It’s unsurprising. According to the CIPD, almost half of employers are struggling to fill vacancies in 2022. It’s adding enormous pressure to an already molten labour market.


With hybrid working here to stay, modern workers are demanding far more flexibility and better integration of work and life. The early data suggests failure to offer flexible working is now a showstopper for many.


When skill shortages have escalated in the past, the traditional response has been to increase salaries. But as pandemic and war-induced global supply chain shortages take hold, wage inflation compounds tension for already stressed businesses.


While the cost of living is a worry for all of us, it’s worth also thinking laterally. Money isn’t everything. Time and again it’s been shown that what modern workers seek most is autonomy, purpose, relationship and a sense of belonging. Team dynamics and a positive work environment are key to retention.

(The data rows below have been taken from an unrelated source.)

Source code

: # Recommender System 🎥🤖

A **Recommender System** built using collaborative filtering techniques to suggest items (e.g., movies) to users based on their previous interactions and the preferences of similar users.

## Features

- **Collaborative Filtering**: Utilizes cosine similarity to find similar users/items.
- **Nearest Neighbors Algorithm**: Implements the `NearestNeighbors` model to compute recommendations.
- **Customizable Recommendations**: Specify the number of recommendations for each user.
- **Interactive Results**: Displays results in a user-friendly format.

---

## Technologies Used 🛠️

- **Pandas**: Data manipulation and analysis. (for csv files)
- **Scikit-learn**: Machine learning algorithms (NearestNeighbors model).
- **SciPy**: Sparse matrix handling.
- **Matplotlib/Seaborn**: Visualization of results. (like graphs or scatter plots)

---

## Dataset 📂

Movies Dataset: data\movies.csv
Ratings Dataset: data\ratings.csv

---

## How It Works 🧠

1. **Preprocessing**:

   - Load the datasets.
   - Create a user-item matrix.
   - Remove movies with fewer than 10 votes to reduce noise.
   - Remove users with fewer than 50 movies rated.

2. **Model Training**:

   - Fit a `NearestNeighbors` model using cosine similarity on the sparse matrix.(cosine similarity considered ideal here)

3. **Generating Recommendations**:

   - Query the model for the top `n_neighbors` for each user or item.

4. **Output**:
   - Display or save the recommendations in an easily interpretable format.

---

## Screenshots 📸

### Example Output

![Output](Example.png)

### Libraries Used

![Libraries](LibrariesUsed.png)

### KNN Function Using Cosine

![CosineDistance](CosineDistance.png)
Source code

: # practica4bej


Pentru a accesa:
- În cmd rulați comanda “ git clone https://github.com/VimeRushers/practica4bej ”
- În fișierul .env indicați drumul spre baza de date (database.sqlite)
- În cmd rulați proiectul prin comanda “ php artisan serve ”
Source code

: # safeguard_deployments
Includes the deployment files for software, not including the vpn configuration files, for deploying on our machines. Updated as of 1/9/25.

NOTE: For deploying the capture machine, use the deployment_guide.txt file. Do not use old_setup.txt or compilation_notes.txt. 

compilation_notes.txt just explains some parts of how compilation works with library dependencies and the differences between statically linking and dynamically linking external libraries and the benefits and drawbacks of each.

Addressing recruitment and retention challenges in 2022 requires fresh leadership thinking about what motivates people and teams at work.


These dynamics are key not just for hiring and keeping staff, but also for high-performance and sustained commercial resilience.


Let’s explore four ways to improve recruitment and retention outcomes...


1)    Amplify your organisational purpose and vision

A clearly articulated business purpose and vision is essential. Now we’re working flexibly and remotely, strong and consistent leadership communication is mandatory.


A well-defined purpose, particularly one that factors in societal and environmental commitments, is essential today to attract talent. Job seekers want to know who they’re working for.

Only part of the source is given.